▶ Exercise details
Without including any picture, return the complete set of records exactly.

▶ Dataset content
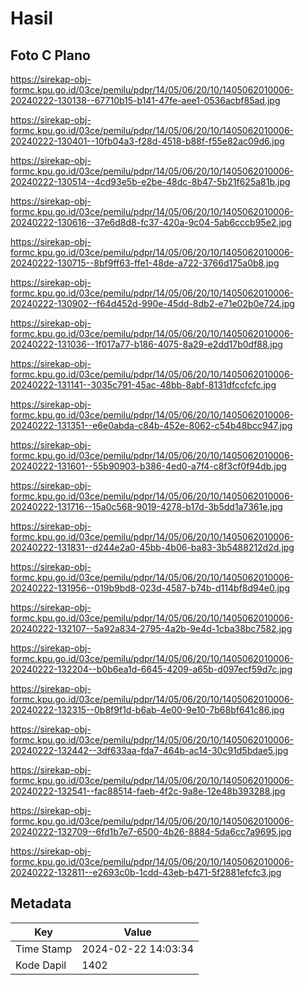 # Hasil

## Foto C Plano

https://sirekap-obj-formc.kpu.go.id/03ce/pemilu/pdpr/14/05/06/20/10/1405062010006-20240222-130138--67710b15-b141-47fe-aee1-0536acbf85ad.jpg

https://sirekap-obj-formc.kpu.go.id/03ce/pemilu/pdpr/14/05/06/20/10/1405062010006-20240222-130401--10fb04a3-f28d-4518-b88f-f55e82ac09d6.jpg

https://sirekap-obj-formc.kpu.go.id/03ce/pemilu/pdpr/14/05/06/20/10/1405062010006-20240222-130514--4cd93e5b-e2be-48dc-8b47-5b21f625a81b.jpg

https://sirekap-obj-formc.kpu.go.id/03ce/pemilu/pdpr/14/05/06/20/10/1405062010006-20240222-130616--37e6d8d8-fc37-420a-9c04-5ab6cccb95e2.jpg

https://sirekap-obj-formc.kpu.go.id/03ce/pemilu/pdpr/14/05/06/20/10/1405062010006-20240222-130715--8bf9ff63-ffe1-48de-a722-3766d175a0b8.jpg

https://sirekap-obj-formc.kpu.go.id/03ce/pemilu/pdpr/14/05/06/20/10/1405062010006-20240222-130902--f64d452d-990e-45dd-8db2-e71e02b0e724.jpg

https://sirekap-obj-formc.kpu.go.id/03ce/pemilu/pdpr/14/05/06/20/10/1405062010006-20240222-131036--1f017a77-b186-4075-8a29-e2dd17b0df88.jpg

https://sirekap-obj-formc.kpu.go.id/03ce/pemilu/pdpr/14/05/06/20/10/1405062010006-20240222-131141--3035c791-45ac-48bb-8abf-8131dfccfcfc.jpg

https://sirekap-obj-formc.kpu.go.id/03ce/pemilu/pdpr/14/05/06/20/10/1405062010006-20240222-131351--e6e0abda-c84b-452e-8062-c54b48bcc947.jpg

https://sirekap-obj-formc.kpu.go.id/03ce/pemilu/pdpr/14/05/06/20/10/1405062010006-20240222-131601--55b90903-b386-4ed0-a7f4-c8f3cf0f94db.jpg

https://sirekap-obj-formc.kpu.go.id/03ce/pemilu/pdpr/14/05/06/20/10/1405062010006-20240222-131716--15a0c568-9019-4278-b17d-3b5dd1a7361e.jpg

https://sirekap-obj-formc.kpu.go.id/03ce/pemilu/pdpr/14/05/06/20/10/1405062010006-20240222-131831--d244e2a0-45bb-4b06-ba83-3b5488212d2d.jpg

https://sirekap-obj-formc.kpu.go.id/03ce/pemilu/pdpr/14/05/06/20/10/1405062010006-20240222-131956--019b9bd8-023d-4587-b74b-d114bf8d94e0.jpg

https://sirekap-obj-formc.kpu.go.id/03ce/pemilu/pdpr/14/05/06/20/10/1405062010006-20240222-132107--5a92a834-2795-4a2b-9e4d-1cba38bc7582.jpg

https://sirekap-obj-formc.kpu.go.id/03ce/pemilu/pdpr/14/05/06/20/10/1405062010006-20240222-132204--b0b6ea1d-6645-4209-a65b-d097ecf59d7c.jpg

https://sirekap-obj-formc.kpu.go.id/03ce/pemilu/pdpr/14/05/06/20/10/1405062010006-20240222-132315--0b8f9f1d-b6ab-4e00-9e10-7b68bf641c86.jpg

https://sirekap-obj-formc.kpu.go.id/03ce/pemilu/pdpr/14/05/06/20/10/1405062010006-20240222-132442--3df633aa-fda7-464b-ac14-30c91d5bdae5.jpg

https://sirekap-obj-formc.kpu.go.id/03ce/pemilu/pdpr/14/05/06/20/10/1405062010006-20240222-132541--fac88514-faeb-4f2c-9a8e-12e48b393288.jpg

https://sirekap-obj-formc.kpu.go.id/03ce/pemilu/pdpr/14/05/06/20/10/1405062010006-20240222-132709--6fd1b7e7-6500-4b26-8884-5da6cc7a9695.jpg

https://sirekap-obj-formc.kpu.go.id/03ce/pemilu/pdpr/14/05/06/20/10/1405062010006-20240222-132811--e2693c0b-1cdd-43eb-b471-5f2881efcfc3.jpg


## Metadata

| Key        | Value               |
| ---------- | ------------------- |
| Time Stamp | 2024-02-22 14:03:34 |
| Kode Dapil | 1402                |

▶ Task solution
 # Hasil

## Foto C Plano

https://sirekap-obj-formc.kpu.go.id/03ce/pemilu/pdpr/14/05/06/20/10/1405062010006-20240222-130138--67710b15-b141-47fe-aee1-0536acbf85ad.jpg

https://sirekap-obj-formc.kpu.go.id/03ce/pemilu/pdpr/14/05/06/20/10/1405062010006-20240222-130401--10fb04a3-f28d-4518-b88f-f55e82ac09d6.jpg

https://sirekap-obj-formc.kpu.go.id/03ce/pemilu/pdpr/14/05/06/20/10/1405062010006-20240222-130514--4cd93e5b-e2be-48dc-8b47-5b21f625a81b.jpg

https://sirekap-obj-formc.kpu.go.id/03ce/pemilu/pdpr/14/05/06/20/10/1405062010006-20240222-130616--37e6d8d8-fc37-420a-9c04-5ab6cccb95e2.jpg

https://sirekap-obj-formc.kpu.go.id/03ce/pemilu/pdpr/14/05/06/20/10/1405062010006-20240222-130715--8bf9ff63-ffe1-48de-a722-3766d175a0b8.jpg

https://sirekap-obj-formc.kpu.go.id/03ce/pemilu/pdpr/14/05/06/20/10/1405062010006-20240222-130902--f64d452d-990e-45dd-8db2-e71e02b0e724.jpg

https://sirekap-obj-formc.kpu.go.id/03ce/pemilu/pdpr/14/05/06/20/10/1405062010006-20240222-131036--1f017a77-b186-4075-8a29-e2dd17b0df88.jpg

https://sirekap-obj-formc.kpu.go.id/03ce/pemilu/pdpr/14/05/06/20/10/1405062010006-20240222-131141--3035c791-45ac-48bb-8abf-8131dfccfcfc.jpg

https://sirekap-obj-formc.kpu.go.id/03ce/pemilu/pdpr/14/05/06/20/10/1405062010006-20240222-131351--e6e0abda-c84b-452e-8062-c54b48bcc947.jpg

https://sirekap-obj-formc.kpu.go.id/03ce/pemilu/pdpr/14/05/06/20/10/1405062010006-20240222-131601--55b90903-b386-4ed0-a7f4-c8f3cf0f94db.jpg

https://sirekap-obj-formc.kpu.go.id/03ce/pemilu/pdpr/14/05/06/20/10/1405062010006-20240222-131716--15a0c568-9019-4278-b17d-3b5dd1a7361e.jpg

https://sirekap-obj-formc.kpu.go.id/03ce/pemilu/pdpr/14/05/06/20/10/1405062010006-20240222-131831--d244e2a0-45bb-4b06-ba83-3b5488212d2d.jpg

https://sirekap-obj-formc.kpu.go.id/03ce/pemilu/pdpr/14/05/06/20/10/1405062010006-20240222-131956--019b9bd8-023d-4587-b74b-d114bf8d94e0.jpg

https://sirekap-obj-formc.kpu.go.id/03ce/pemilu/pdpr/14/05/06/20/10/1405062010006-20240222-132107--5a92a834-2795-4a2b-9e4d-1cba38bc7582.jpg

https://sirekap-obj-formc.kpu.go.id/03ce/pemilu/pdpr/14/05/06/20/10/1405062010006-20240222-132204--b0b6ea1d-6645-4209-a65b-d097ecf59d7c.jpg

https://sirekap-obj-formc.kpu.go.id/03ce/pemilu/pdpr/14/05/06/20/10/1405062010006-20240222-132315--0b8f9f1d-b6ab-4e00-9e10-7b68bf641c86.jpg

https://sirekap-obj-formc.kpu.go.id/03ce/pemilu/pdpr/14/05/06/20/10/1405062010006-20240222-132442--3df633aa-fda7-464b-ac14-30c91d5bdae5.jpg

https://sirekap-obj-formc.kpu.go.id/03ce/pemilu/pdpr/14/05/06/20/10/1405062010006-20240222-132541--fac88514-faeb-4f2c-9a8e-12e48b393288.jpg

https://sirekap-obj-formc.kpu.go.id/03ce/pemilu/pdpr/14/05/06/20/10/1405062010006-20240222-132709--6fd1b7e7-6500-4b26-8884-5da6cc7a9695.jpg

https://sirekap-obj-formc.kpu.go.id/03ce/pemilu/pdpr/14/05/06/20/10/1405062010006-20240222-132811--e2693c0b-1cdd-43eb-b471-5f2881efcfc3.jpg


## Metadata

| Key        | Value               |
| ---------- | ------------------- |
| Time Stamp | 2024-02-22 14:03:34 |
| Kode Dapil | 1402                |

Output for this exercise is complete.